In the latest program I enjoyed, I was first amazed by the diversity and importance of enzymes. Enzymes are molecules within all of life and the material world which allow vital chemical reactions to take place, and/or which speed them up to the point that life is possible on earth. Without these complex molecules, there could be no life. Therein is yet another of those many incredible conditions present in our world and our universe, which make life such an astounding miracle.
Secondly, I was amused when the host of the documentary made what turned out for him to be an embarrassing error. He made the mistake-that is, in the eyes of the learned panel of evolutionists-of suggesting that the entire make-up and abilities of enzymes sounded “intelligent”. This little slip cost poor Melvyn not a little face and diminishment in the eyes of his guests, who immediately dismissed his impertinent outburst.
But the end of the podcast proved to be even more enlightening. Here, material not included in the original broadcast was tacked onto the end of the podcast I acquired, in which the panel believes that the show is over, and they can discuss more freely the subject matter and whether they want tea or coffee. In the extra time the host is, more politely, upbraided again for even mentioning the possibility of intelligence in the discussion of enzymes, or of anything else.
One of the panel tells our host that the enzyme which makes possible the use of normally un-reactive carbon dioxide molecules to produce sugars and oxygen, was “invented once”. Who invented it, the listener might ask? It was invented, he said, by evolution. It was invented in bacteria, and then it was shared with other organisms. Of course, you can’t go to any museum to see a fossil or any record of this invention taking place, and you can’t get a video of natural processes inventing the enzyme, because it doesn’t happen now. It happened only “once” in the history of our world. But if the expert says that this invention was all down to evolution, it must be true, right? We have to have faith: faith that it happened, and faith that the evolutionist’s motives are totally sincere, his knowledge born of omniscience, and his conclusions faultless.
It may have happened hundreds of millions of years ago, before anyone was around to see it or to film it, and there may be absolutely no record of it happening, but we have to believe it, because the priests of the religion of our day-evolutionism-have pronounced it so. Natural processes did it, they say: not God.
How do they know that? The answer is that they don’t. They weren’t there, they have no record of it, and they can’t watch it happen naturally in the lab, because it doesn’t happen. But it “must” have happened, they tell us. Why? Because the only way to get rid of God is to invent another way for life to arise from nothing.
The expert went on to tell of another enzyme which takes nitrogen-an un-reactive element-out of the air and creates ammonia NH3, which fertilizes plants.
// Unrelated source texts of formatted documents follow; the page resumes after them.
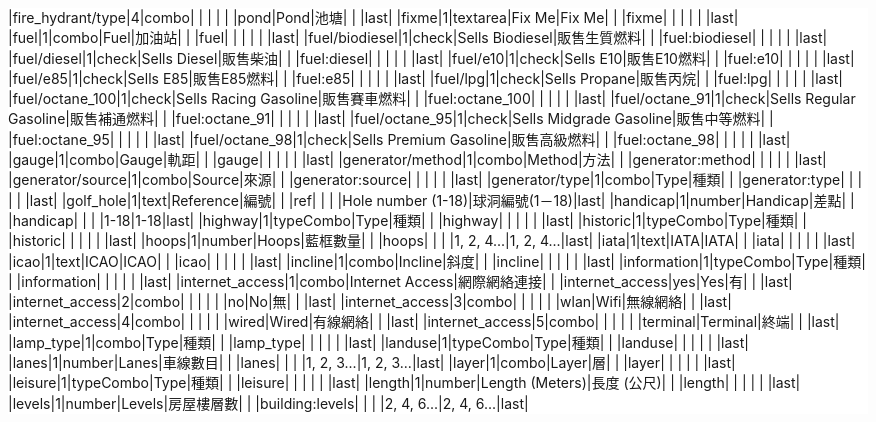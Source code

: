 |fire_hydrant/type|4|combo| | | | | |pond|Pond|池塘| | |last|
|fixme|1|textarea|Fix Me|Fix Me| | |fixme| | | | | |last|
|fuel|1|combo|Fuel|加油站| | |fuel| | | | | |last|
|fuel/biodiesel|1|check|Sells Biodiesel|販售生質燃料| | |fuel:biodiesel| | | | | |last|
|fuel/diesel|1|check|Sells Diesel|販售柴油| | |fuel:diesel| | | | | |last|
|fuel/e10|1|check|Sells E10|販售E10燃料| | |fuel:e10| | | | | |last|
|fuel/e85|1|check|Sells E85|販售E85燃料| | |fuel:e85| | | | | |last|
|fuel/lpg|1|check|Sells Propane|販售丙烷| | |fuel:lpg| | | | | |last|
|fuel/octane_100|1|check|Sells Racing Gasoline|販售賽車燃料| | |fuel:octane_100| | | | | |last|
|fuel/octane_91|1|check|Sells Regular Gasoline|販售補通燃料| | |fuel:octane_91| | | | | |last|
|fuel/octane_95|1|check|Sells Midgrade Gasoline|販售中等燃料| | |fuel:octane_95| | | | | |last|
|fuel/octane_98|1|check|Sells Premium Gasoline|販售高級燃料| | |fuel:octane_98| | | | | |last|
|gauge|1|combo|Gauge|軌距| | |gauge| | | | | |last|
|generator/method|1|combo|Method|方法| | |generator:method| | | | | |last|
|generator/source|1|combo|Source|來源| | |generator:source| | | | | |last|
|generator/type|1|combo|Type|種類| | |generator:type| | | | | |last|
|golf_hole|1|text|Reference|編號| | |ref| | | |Hole number (1-18)|球洞編號(1－18)|last|
|handicap|1|number|Handicap|差點| | |handicap| | | |1-18|1-18|last|
|highway|1|typeCombo|Type|種類| | |highway| | | | | |last|
|historic|1|typeCombo|Type|種類| | |historic| | | | | |last|
|hoops|1|number|Hoops|藍框數量| | |hoops| | | |1, 2, 4...|1, 2, 4...|last|
|iata|1|text|IATA|IATA| | |iata| | | | | |last|
|icao|1|text|ICAO|ICAO| | |icao| | | | | |last|
|incline|1|combo|Incline|斜度| | |incline| | | | | |last|
|information|1|typeCombo|Type|種類| | |information| | | | | |last|
|internet_access|1|combo|Internet Access|網際網絡連接| | |internet_access|yes|Yes|有| | |last|
|internet_access|2|combo| | | | | |no|No|無| | |last|
|internet_access|3|combo| | | | | |wlan|Wifi|無線網絡| | |last|
|internet_access|4|combo| | | | | |wired|Wired|有線網絡| | |last|
|internet_access|5|combo| | | | | |terminal|Terminal|終端| | |last|
|lamp_type|1|combo|Type|種類| | |lamp_type| | | | | |last|
|landuse|1|typeCombo|Type|種類| | |landuse| | | | | |last|
|lanes|1|number|Lanes|車線數目| | |lanes| | | |1, 2, 3...|1, 2, 3...|last|
|layer|1|combo|Layer|層| | |layer| | | | | |last|
|leisure|1|typeCombo|Type|種類| | |leisure| | | | | |last|
|length|1|number|Length (Meters)|長度 (公尺)| | |length| | | | | |last|
|levels|1|number|Levels|房屋樓層數| | |building:levels| | | |2, 4, 6...|2, 4, 6...|last|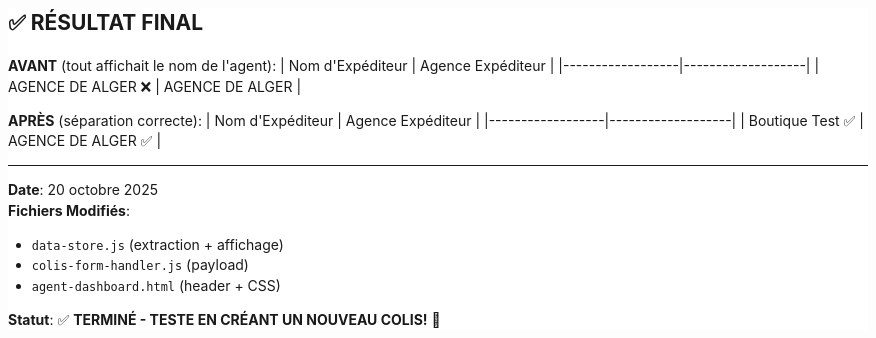 
## ✅ RÉSULTAT FINAL

**AVANT** (tout affichait le nom de l'agent):
| Nom d'Expéditeur | Agence Expéditeur |
|------------------|-------------------|
| AGENCE DE ALGER ❌ | AGENCE DE ALGER |

**APRÈS** (séparation correcte):
| Nom d'Expéditeur | Agence Expéditeur |
|------------------|-------------------|
| Boutique Test ✅ | AGENCE DE ALGER ✅ |

---

**Date**: 20 octobre 2025  
**Fichiers Modifiés**: 
- `data-store.js` (extraction + affichage)
- `colis-form-handler.js` (payload)
- `agent-dashboard.html` (header + CSS)

**Statut**: ✅ **TERMINÉ - TESTE EN CRÉANT UN NOUVEAU COLIS!** 🚀
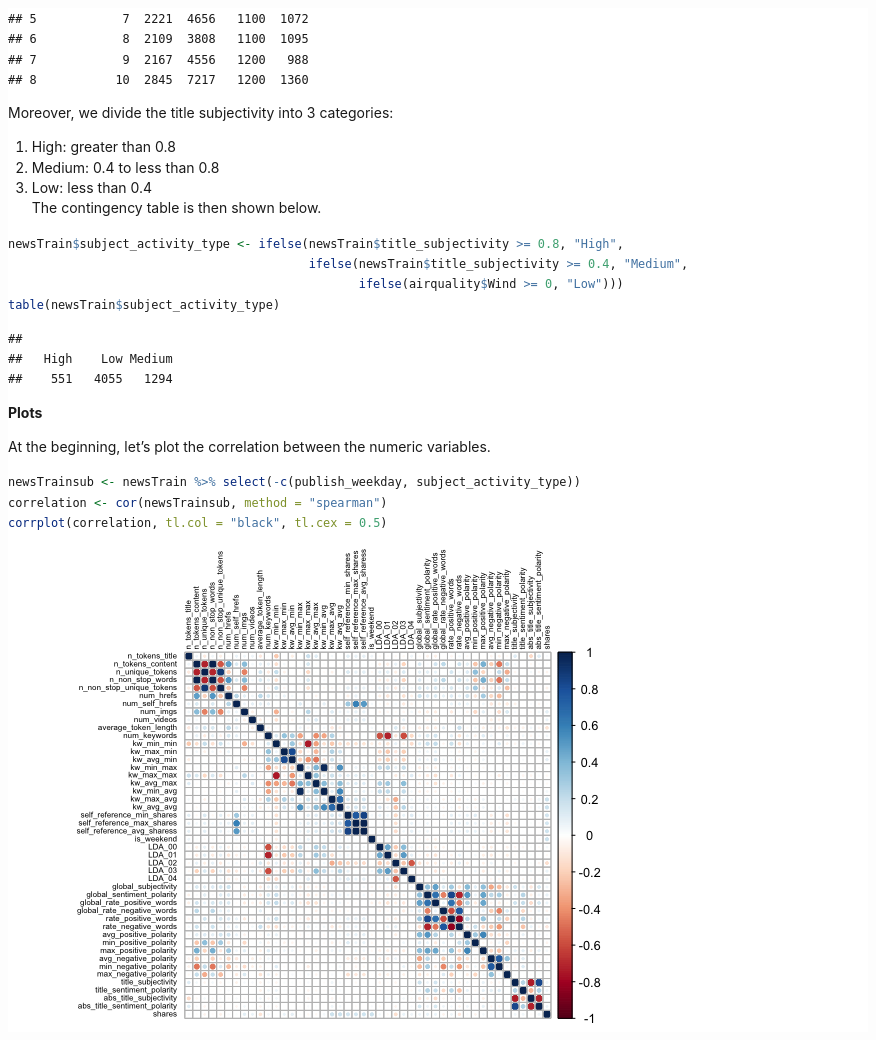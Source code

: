     ## 5            7  2221  4656   1100  1072
    ## 6            8  2109  3808   1100  1095
    ## 7            9  2167  4556   1200   988
    ## 8           10  2845  7217   1200  1360

Moreover, we divide the title subjectivity into 3 categories:  
1. High: greater than 0.8  
2. Medium: 0.4 to less than 0.8  
3. Low: less than 0.4  
The contingency table is then shown below.

``` r
newsTrain$subject_activity_type <- ifelse(newsTrain$title_subjectivity >= 0.8, "High", 
                                          ifelse(newsTrain$title_subjectivity >= 0.4, "Medium",
                                                 ifelse(airquality$Wind >= 0, "Low")))
table(newsTrain$subject_activity_type)
```

    ## 
    ##   High    Low Medium 
    ##    551   4055   1294

**Plots**

At the beginning, let’s plot the correlation between the numeric
variables.

``` r
newsTrainsub <- newsTrain %>% select(-c(publish_weekday, subject_activity_type))
correlation <- cor(newsTrainsub, method = "spearman")
corrplot(correlation, tl.col = "black", tl.cex = 0.5)
```

![](world_files/figure-gfm/unnamed-chunk-8-1.png)
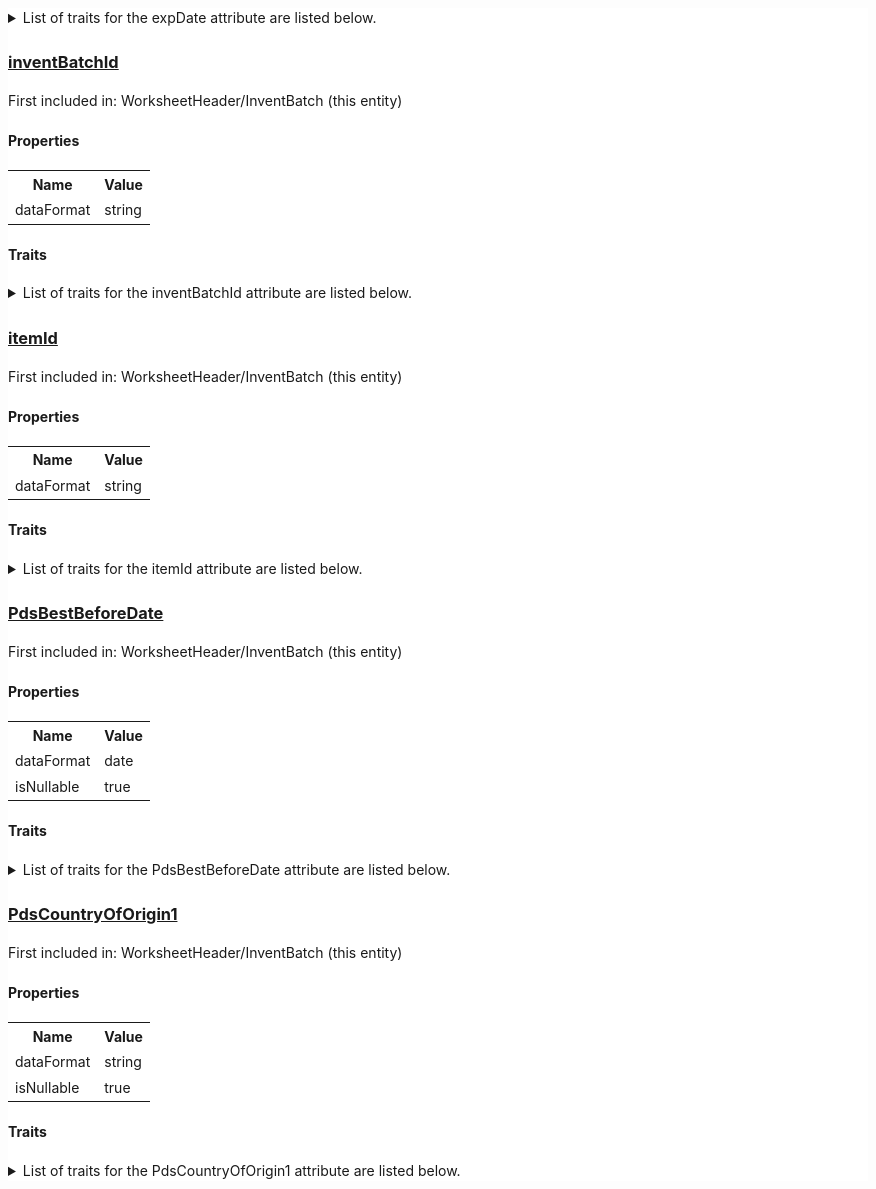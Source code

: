 <details><summary>List of traits for the expDate attribute are listed below.</summary></details>

### <a href=#inventBatchId name="inventBatchId">inventBatchId</a>

First included in: WorksheetHeader/InventBatch (this entity)  

#### Properties

<table><tr><th>Name</th><th>Value</th></tr><tr><td>dataFormat</td><td>string</td></tr></table>

#### Traits

<details><summary>List of traits for the inventBatchId attribute are listed below.</summary></details>

### <a href=#itemId name="itemId">itemId</a>

First included in: WorksheetHeader/InventBatch (this entity)  

#### Properties

<table><tr><th>Name</th><th>Value</th></tr><tr><td>dataFormat</td><td>string</td></tr></table>

#### Traits

<details><summary>List of traits for the itemId attribute are listed below.</summary></details>

### <a href=#PdsBestBeforeDate name="PdsBestBeforeDate">PdsBestBeforeDate</a>

First included in: WorksheetHeader/InventBatch (this entity)  

#### Properties

<table><tr><th>Name</th><th>Value</th></tr><tr><td>dataFormat</td><td>date</td></tr><tr><td>isNullable</td><td>true</td></tr></table>

#### Traits

<details><summary>List of traits for the PdsBestBeforeDate attribute are listed below.</summary></details>

### <a href=#PdsCountryOfOrigin1 name="PdsCountryOfOrigin1">PdsCountryOfOrigin1</a>

First included in: WorksheetHeader/InventBatch (this entity)  

#### Properties

<table><tr><th>Name</th><th>Value</th></tr><tr><td>dataFormat</td><td>string</td></tr><tr><td>isNullable</td><td>true</td></tr></table>

#### Traits

<details><summary>List of traits for the PdsCountryOfOrigin1 attribute are listed below.</summary></details>
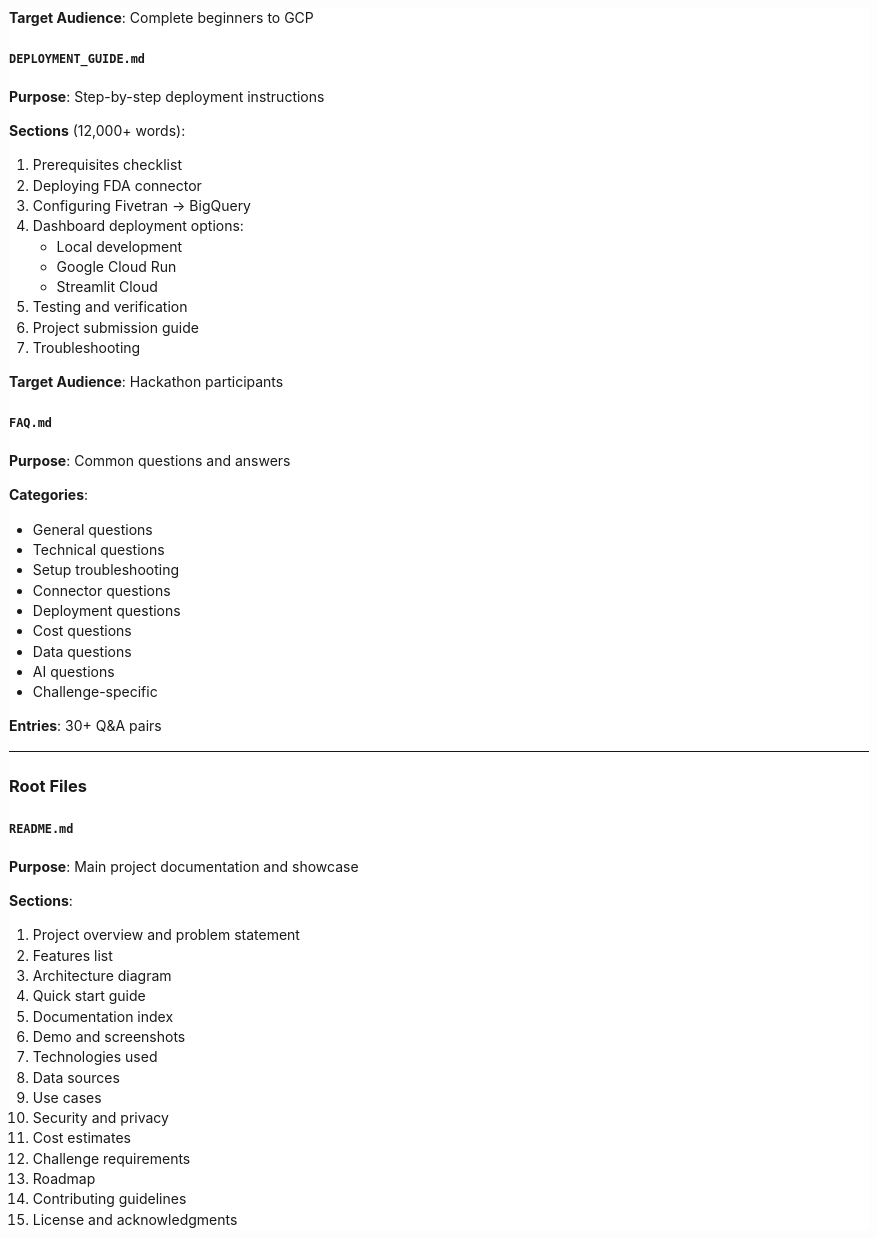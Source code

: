 **Target Audience**: Complete beginners to GCP

#### `DEPLOYMENT_GUIDE.md`
**Purpose**: Step-by-step deployment instructions

**Sections** (12,000+ words):
1. Prerequisites checklist
2. Deploying FDA connector
3. Configuring Fivetran → BigQuery
4. Dashboard deployment options:
   - Local development
   - Google Cloud Run
   - Streamlit Cloud
5. Testing and verification
6. Project submission guide
7. Troubleshooting

**Target Audience**: Hackathon participants

#### `FAQ.md`
**Purpose**: Common questions and answers

**Categories**:
- General questions
- Technical questions
- Setup troubleshooting
- Connector questions
- Deployment questions
- Cost questions
- Data questions
- AI questions
- Challenge-specific

**Entries**: 30+ Q&A pairs

---

### Root Files

#### `README.md`
**Purpose**: Main project documentation and showcase

**Sections**:
1. Project overview and problem statement
2. Features list
3. Architecture diagram
4. Quick start guide
5. Documentation index
6. Demo and screenshots
7. Technologies used
8. Data sources
9. Use cases
10. Security and privacy
11. Cost estimates
12. Challenge requirements
13. Roadmap
14. Contributing guidelines
15. License and acknowledgments

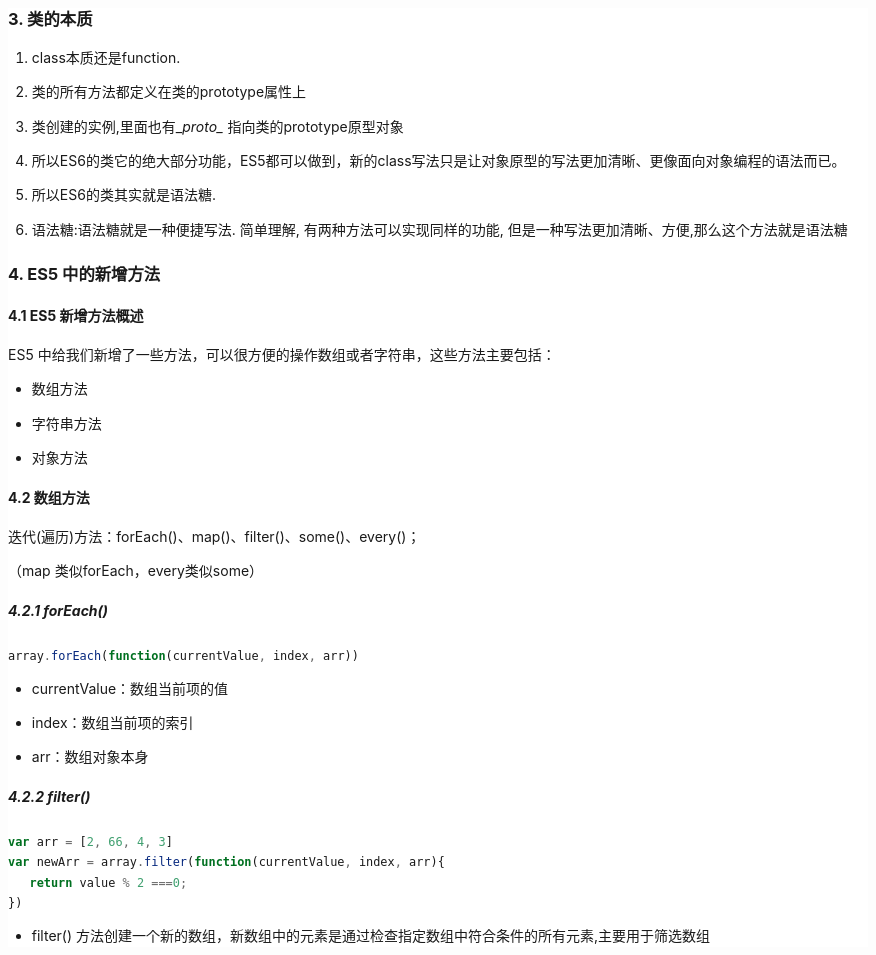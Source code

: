 ### 3. 类的本质

1. class本质还是function.

2. 类的所有方法都定义在类的prototype属性上

3. 类创建的实例,里面也有\__proto\__ 指向类的prototype原型对象

4. 所以ES6的类它的绝大部分功能，ES5都可以做到，新的class写法只是让对象原型的写法更加清晰、更像面向对象编程的语法而已。

5. 所以ES6的类其实就是语法糖.

6. 语法糖:语法糖就是一种便捷写法.  简单理解, 有两种方法可以实现同样的功能, 但是一种写法更加清晰、方便,那么这个方法就是语法糖







### 4. ES5 中的新增方法

#### 4.1 ES5 新增方法概述

ES5 中给我们新增了一些方法，可以很方便的操作数组或者字符串，这些方法主要包括：

* 数组方法

* 字符串方法

* 对象方法



#### 4.2 数组方法

迭代(遍历)方法：forEach()、map()、filter()、some()、every()；

（map 类似forEach，every类似some）

##### 4.2.1 forEach()

```javascript
array.forEach(function(currentValue, index, arr))
```

* currentValue：数组当前项的值

* index：数组当前项的索引

* arr：数组对象本身



##### 4.2.2 filter()

```javascript
var arr = [2, 66, 4, 3]
var newArr = array.filter(function(currentValue, index, arr){
   return value % 2 ===0;
})
```

* filter() 方法创建一个新的数组，新数组中的元素是通过检查指定数组中符合条件的所有元素,主要用于筛选数组
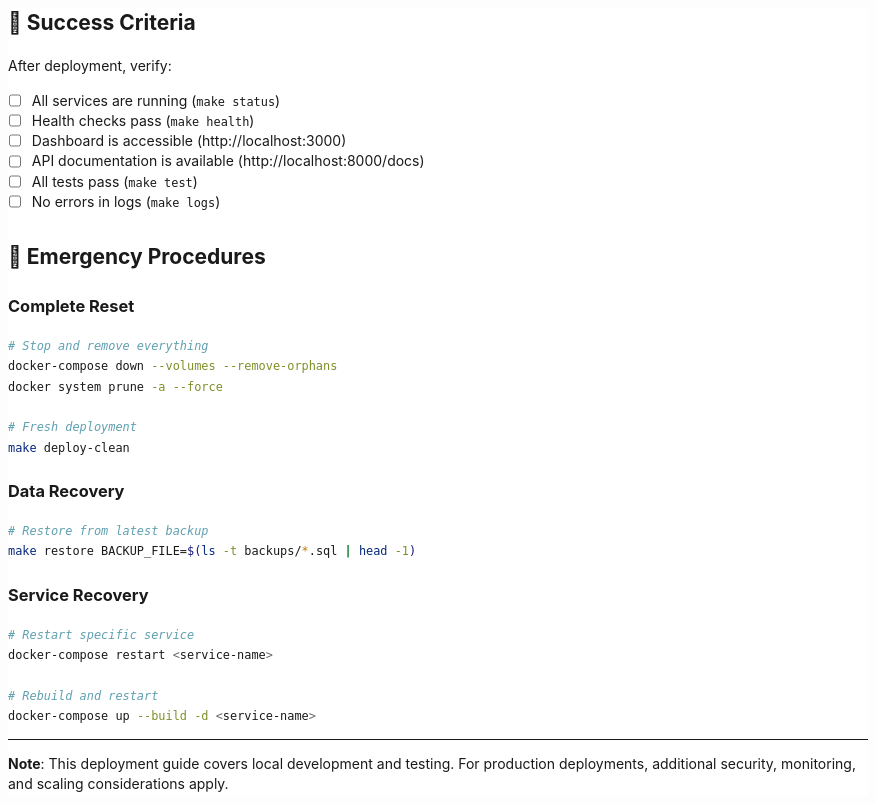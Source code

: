 ## 🎯 Success Criteria

After deployment, verify:
- [ ] All services are running (`make status`)
- [ ] Health checks pass (`make health`)
- [ ] Dashboard is accessible (http://localhost:3000)
- [ ] API documentation is available (http://localhost:8000/docs)
- [ ] All tests pass (`make test`)
- [ ] No errors in logs (`make logs`)

## 🚨 Emergency Procedures

### Complete Reset
```bash
# Stop and remove everything
docker-compose down --volumes --remove-orphans
docker system prune -a --force

# Fresh deployment
make deploy-clean
```

### Data Recovery
```bash
# Restore from latest backup
make restore BACKUP_FILE=$(ls -t backups/*.sql | head -1)
```

### Service Recovery
```bash
# Restart specific service
docker-compose restart <service-name>

# Rebuild and restart
docker-compose up --build -d <service-name>
```

---

**Note**: This deployment guide covers local development and testing. For production deployments, additional security, monitoring, and scaling considerations apply.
As he said, its one of the most important chemicals in our world. Again, he said it was “invented once”, and only once, because the chemistry is “so difficult”. This invention was luckily passed on from bacteria into plants. Phew-lucky indeed!
The enzyme which causes water to release oxygen uses a process which, he said, “we still don’t understand”. This enzyme “was made once in the whole of earth’s history”. It got made “by chance, at the beginning”, he said.
Well, what a bit of luck eh? All those singular and indispensable inventions coming about on one planet! And to think that if any one of them had not occurred, we would not be here! Notice that the great god “Chance” created this enzyme, “at the beginning”. It sounds almost Biblical, except that it’s an insult to the real creator of all things.
Another evolutionist joined the conversation, eager to prevent Melvyn from using that nasty “intelligence” concept again:
“This is one thing that we’re always very ca.reful of when we’re talking in the public sphere, because this idea of intelligence is very seductive”. He said that he often talks about it with colleagues, but he said that they are “very careful not to use it in the public sense”. “We have to be very careful that we don’t go into intelligent design, because that’s nonsense”, he said.
Here is quite an admission, but “off mic”, so that we, the ignorant rabble who have no right to decide for ourselves how life came about, don’t get the wrong idea. He admitted that “When you think about them (enzymes) they are beautifully designed”, but he doesn’t want you or I to think that way, because then we might come to the conclusion that if there is beautiful design in all of nature… there must be a designer.
*IN OUR TIME: ENZYMES, hosted by Melvyn Bragg, BBC Radio 4.